How can I read bytes until end of text delimiter?

If I have to read data via a serial interface I usually use Serial.readBytesUntil() like explained in this example (here until line feed \n is found):

const int BUFFER_SIZE = 100;
char buf[BUFFER_SIZE];

void setup() {
  Serial.begin(9600); // opens serial port, sets data rate to 9600 bps
}

void loop() {
  // check if data is available
  if (Serial.available() > 0) {
    // read the incoming bytes:
    int rlen = Serial.readBytesUntil('\n', buf, BUFFER_SIZE);

    // prints the received data
    Serial.print("I received: ");
    for(int i = 0; i < rlen; i++)
      Serial.print(buf[i]);
  }
}

However now I have to read until end of text (ETX) is reached. In comparison to line feed \n there is no ASCII representation for ETX cause it's no control character.
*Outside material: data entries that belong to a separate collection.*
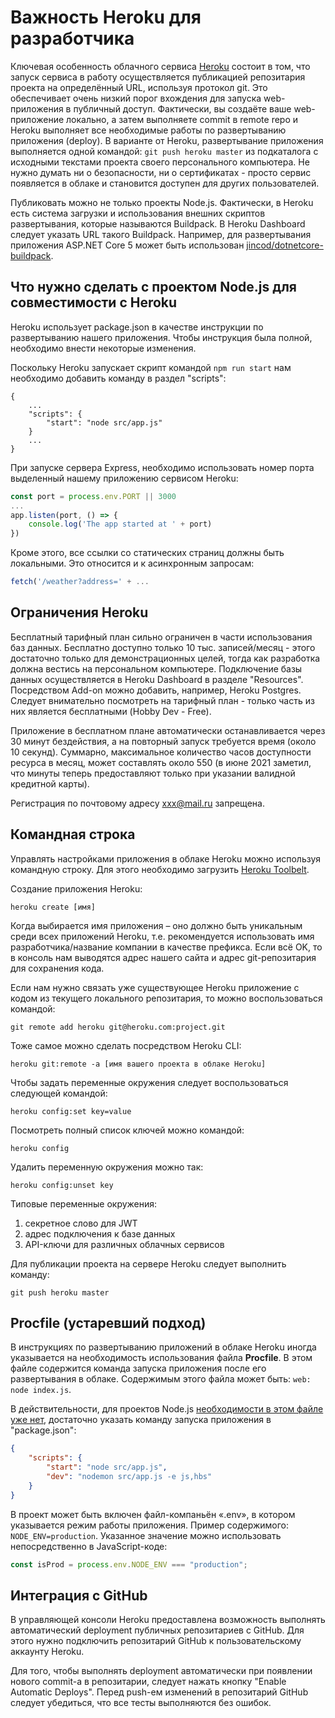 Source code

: # Важность Heroku для разработчика

Ключевая особенность облачного сервиса [Heroku](https://www.heroku.com/) состоит в том, что запуск сервиса в работу осуществляется публикацией репозитария проекта на определённый URL, используя протокол git. Это обеспечивает очень низкий порог вхождения для запуска web-приложения в публичный доступ. Фактически, вы создаёте ваше web-приложение локально, а затем выполняете commit в remote repo и Heroku выполняет все необходимые работы по развертыванию приложения (deploy). В варианте от Heroku, развертывание приложения выполняется одной командой: `git push heroku master` из подкаталога с исходными текстами проекта своего персонального компьютера. Не нужно думать ни о безопасности, ни о сертификатах - просто сервис появляется в облаке и становится доступен для других пользователей.

Публиковать можно не только проекты Node.js. Фактически, в Heroku есть система загрузки и использования внешних скриптов развертывания, которые называются Buildpack. В Heroku Dashboard следует указать URL такого Buildpack. Например, для развертывания приложения ASP.NET Core 5 может быть использован [jincod/dotnetcore-buildpack](https://github.com/jincod/dotnetcore-buildpack).

## Что нужно сделать с проектом Node.js для совместимости с Heroku

Heroku использует package.json в качестве инструкции по развертыванию нашего приложения. Чтобы инструкция была полной, необходимо внести некоторые изменения.

Поскольку Heroku запускает скрипт командой `npm run start` нам необходимо добавить команду в раздел "scripts":

```
{
	...
	"scripts": {
		"start": "node src/app.js"
	}
	...
}
```

При запуске сервера Express, необходимо использовать номер порта выделенный нашему приложению сервисом Heroku:

```javascript
const port = process.env.PORT || 3000
...
app.listen(port, () => {
	console.log('The app started at ' + port)
})
```

Кроме этого, все ссылки со статических страниц должны быть локальными. Это относится и к асинхронным запросам:

```javascript
fetch('/weather?address=' + ...
```

## Ограничения Heroku

Бесплатный тарифный план сильно ограничен в части использования баз данных. Бесплатно доступно только 10 тыс. записей/месяц - этого достаточно только для демонстрационных целей, тогда как разработка должна вестись на персональном компьютере. Подключение базы данных осуществляется в Heroku Dashboard в разделе "Resources". Посредством Add-on можно добавить, например, Heroku Postgres. Следует внимательно посмотреть на тарифный план - только часть из них является бесплатными (Hobby Dev - Free).

Приложение в бесплатном плане автоматически останавливается через 30 минут бездействия, а на повторный запуск требуется время (около 10 секунд). Суммарно, максимальное количество часов доступности ресурса в месяц, может составлять около 550 (в июне 2021 заметил, что минуты теперь предоставляют только при указании валидной кредитной карты).

Регистрация по почтовому адресу xxx@mail.ru запрещена.

## Командная строка

Управлять настройками приложения в облаке Heroku можно используя командную строку. Для этого необходимо загрузить [Heroku Toolbelt](https://devcenter.heroku.com/articles/heroku-cli).

Создание приложения Heroku:

```
heroku create [имя]
```

Когда выбирается имя приложения – оно должно быть уникальным среди всех приложений Heroku, т.е. рекомендуется использовать имя разработчика/название компании в качестве префикса. Если всё OK, то в консоль нам выводятся адрес нашего сайта и адрес git-репозитария для сохранения кода.

Если нам нужно связать уже существующее Heroku приложение с кодом из текущего локального репозитария, то можно воспользоваться командой:

```
git remote add heroku git@heroku.com:project.git
```

Тоже самое можно сделать посредством Heroku CLI:

```
heroku git:remote -a [имя вашего проекта в облаке Heroku]
```

Чтобы задать переменные окружения следует воспользоваться следующей командой:

```
heroku config:set key=value
```

Посмотреть полный список ключей можно командой:

```
heroku config
```

Удалить переменную окружения можно так:

```
heroku config:unset key
```

Типовые переменные окружения: 

1. секретное слово для JWT
2. адрес подключения к базе данных
3. API-ключи для различных облачных сервисов

Для публикации проекта на сервере Heroku следует выполнить команду:

```
git push heroku master
```

## Procfile (устаревший подход)

В инструкциях по развертыванию приложений в облаке Heroku иногда указывается на необходимость использования файла **Procfile**. В этом файле содержится команда запуска приложения после его развертывания в облаке. Содержимым этого файла может быть: `web: node index.js`. 

В действительности, для проектов Node.js [необходимости в этом файле уже нет](https://devcenter.heroku.com/changelog-items/370), достаточно указать команду запуска приложения в "package.json":

```json
{
	"scripts": {
		"start": "node src/app.js",
		"dev": "nodemon src/app.js -e js,hbs"
	}
}
```

В проект может быть включен файл-компаньён «.env», в котором указывается режим работы приложения. Пример содержимого: `NODE_ENV=production`. Указанное значение можно использовать непосредственно в JavaScript-коде:

```javascript
const isProd = process.env.NODE_ENV === "production";
```

## Интеграция с GitHub

В управляющей консоли Heroku предоставлена возможность выполнять автоматический deployment публичных репозитариев с GitHub. Для этого нужно подключить репозитарий GitHub к пользовательскому аккаунту Heroku. 

Для того, чтобы выполнять deployment автоматически при появлении нового commit-а в репозитарии, следует нажать кнопку "Enable Automatic Deploys". Перед push-ем изменений в репозитарий GitHub следует убедиться, что все тесты выполняются без ошибок.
I tried to pass ETX in HEX representation which is 0x03 (int rlen = Serial.readBytesUntil(0x03, buf, BUFFER_SIZE);) however it did not work and I'm not sure how Serial.readBytesUntil() handles the representation of the char passed.

Any ideas?

See Serial input basics - updated

@UKHeliBob I already scanned that post but could not find a solution for my problem. What section do you want to reference?

Use '\x03' (hex) or '\003' (octal)

https://en.cppreference.com/w/cpp/language/escape

1 Like

At your transmitter side (sender side), the following executable codes should be performed in sequence so that 0x03 (ASCII code of ETX, Fig-1) is detected by the receiver.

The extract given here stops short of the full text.